Intriguingly, in choosing to flank his signature W with two dashes, Winkler was inadvertently referencing a popular point of contention in conversations about patriotism and national allegiance during the war. “German-Americans” during the First World War were targeted for what mainstream commentators described as “the hyphen.” Anti-German groups focused on the hyphen in “German-American” as the root of German-Americans’ lack of patriotism. As scholars Mark Ellis and Panikos Panayi phrased it, “German-Americans were made to recognize the disadvantages of being ‘hyphenated.’”68 In 1918, an Ohio newspaper editor responded to a correspondent defending his identity as a “German-American”:

In the first place, you are not a German-American.
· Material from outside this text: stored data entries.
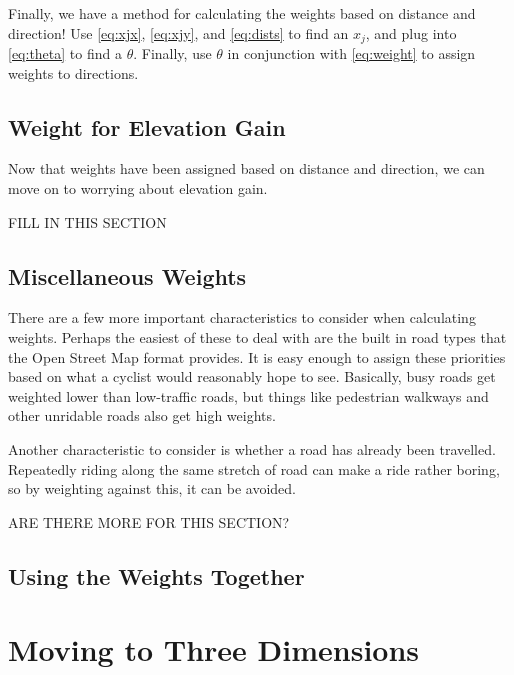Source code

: \documentclass[twocolumn,11pt]{article}
\begin{document}
Finally, we have a method for calculating the weights based on distance and
direction! Use \eqref{eq:xjx}, \eqref{eq:xjy}, and \eqref{eq:dists} to find
an $x_j$, and plug into \eqref{eq:theta} to find a $\theta$. Finally, use
$\theta$ in conjunction with \eqref{eq:weight} to assign weights to
directions.

\subsection{Weight for Elevation Gain}

Now that weights have been assigned based on distance and direction, we can
move on to worrying about elevation gain.

FILL IN THIS SECTION

\subsection{Miscellaneous Weights}

There are a few more important characteristics to consider when calculating
weights. Perhaps the easiest of these to deal with are the built in road types
that the Open Street Map format provides. It is easy enough to assign these
priorities based on what a cyclist would reasonably hope to see. Basically,
busy roads get weighted lower than low-traffic roads, but things like
pedestrian walkways and other unridable roads also get high weights.

Another characteristic to consider is whether a road has already been
travelled. Repeatedly riding along the same stretch of road can make a ride
rather boring, so by weighting against this, it can be avoided.

ARE THERE MORE FOR THIS SECTION?

\subsection{Using the Weights Together}

\section{Moving to Three Dimensions} \label{sec:latlong}
\end{document}
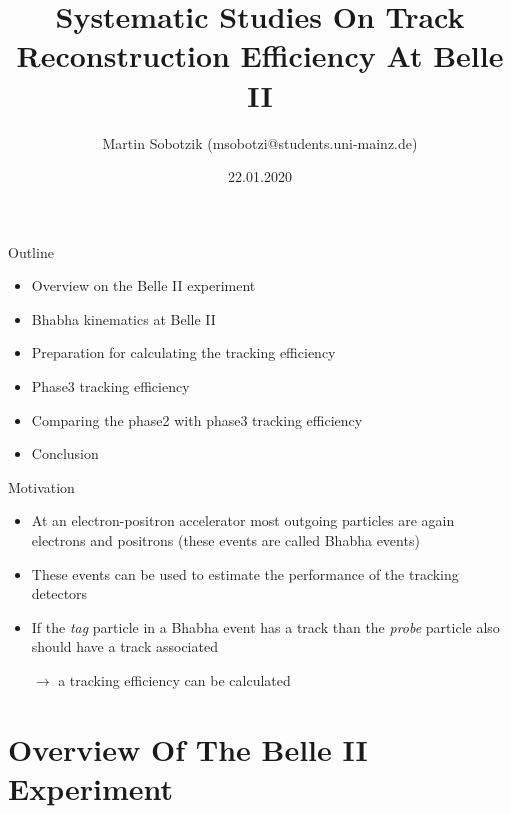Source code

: \documentclass[8pt]{beamer}
\title{Systematic Studies On Track Reconstruction Efficiency At Belle II}
\date{22.01.2020}
\author{Martin Sobotzik (msobotzi@students.uni-mainz.de)}
\institute{Johannes Gutenberg-Universit\"at Mainz}
\begin{document}
\maketitle
%


\newcommand{\boundellipse}[3]%
{(#1) ellipse (#2 and #3)
}

\begin{frame}{Outline}




	\begin{itemize}
		\item Overview on the Belle II experiment
		\item Bhabha kinematics at Belle II
		\item Preparation for calculating the tracking efficiency
		\item Phase3 tracking efficiency
		\item Comparing the phase2 with phase3 tracking efficiency
		\item Conclusion
		
		
	\end{itemize}
\end{frame}



\begin{frame}{Motivation}
	\begin{itemize}
		\item At an electron-positron accelerator most outgoing particles are again electrons and positrons (these events are called Bhabha events)
		\item These events can be used to estimate the performance of the tracking detectors
		\item If the \textit{tag} particle in a Bhabha event has a track than the \textit{probe} particle also should have a track associated 
		
		$\rightarrow$ a tracking efficiency can be calculated
	\end{itemize}
\end{frame}


\section{Overview Of The Belle II Experiment}
\end{document}
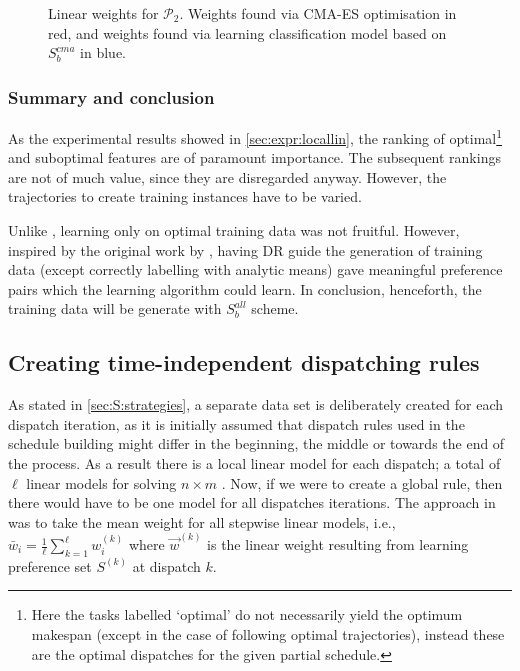 \begin{figure}
\caption{Linear weights for $\mathcal{P_2}$. Weights found via CMA-ES optimisation in red, and weights found via learning classification model based on $S_b^{cma}$ in blue.}\label{fig:weights:p2}
\end{figure}


\subsubsection{Summary and conclusion }
As the experimental results showed in \cref{sec:expr:locallin}, the ranking of optimal\footnote{Here the tasks labelled `optimal' do not necessarily yield the optimum makespan (except in the case of following optimal trajectories), instead these are the optimal dispatches for the given partial schedule.} and suboptimal features are of paramount importance. The subsequent rankings are not of much value, since they are disregarded anyway. However, the trajectories to create training instances have to be varied.

Unlike \citep{Siggi10,Malik08,Russell09}, learning only on optimal training data was not fruitful. However, inspired by the original work by \cite{Siggi05}, having DR guide the generation of training data (except correctly labelling with analytic means) gave meaningful preference pairs which the learning algorithm could learn. In conclusion, henceforth, the training data will be generate with $S_{b}^{all}$ scheme.

\subsection{Creating time-independent dispatching rules}
As stated in \cref{sec:S:strategies}, a separate data set is deliberately created for each dispatch iteration, as it is initially assumed that dispatch rules used in the schedule building might differ in the beginning, the middle or towards the end of the process. As a result there is a local linear model for each dispatch; a total of $\ell$ linear models for solving $n\times m$ \jsp. Now, if we were to create a global rule, then there would have to be one model for all dispatches iterations. The approach in \cite{InRu11a} was to take the mean weight for all stepwise linear models, i.e., $\bar{w}_i=\frac{1}{\ell}\sum_{k=1}^{\ell}w_i^{(k)}$ where $\vec{w}^{(k)}$ is the linear weight resulting from learning preference set $S^{(k)}$ at dispatch $k$.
You are either an American or a German. The hyphen was shot out of existence the day we severed diplomatic relations with Germany. . . . We have a supreme contempt in this country for the fellow who holds Germany in one hand and the United States in the other with his heart representing the hyphen.69

It is evident from this response that the hyphen had become a visual symbol for German American disloyalty. Although the hyphen is a linguistic sign, it is not a part of language that is audible; it is a punctuation mark, a symbol on the threshold between vision and speech. In fact, in the end, the hyphen is simply a line. By making the problem of German Americans visual rather than linguistic, attacks on the hyphen as a metaphor for split allegiance implicitly argued that disloyalty could be eradicated through the eradication of linguistically inflected line. Winkler’s etchings, in contrast, are an overt and overdetermined celebration of line as personally expressive form: what we might call an extended act of hyphenation through which the artist expresses his ambivalence about the ethnic language with which he surrounded himself—and by extension, about his own identity. Seen in this light, Winkler’s linear etching style was potentially as racially subversive as his German-inflected speech during the First World War.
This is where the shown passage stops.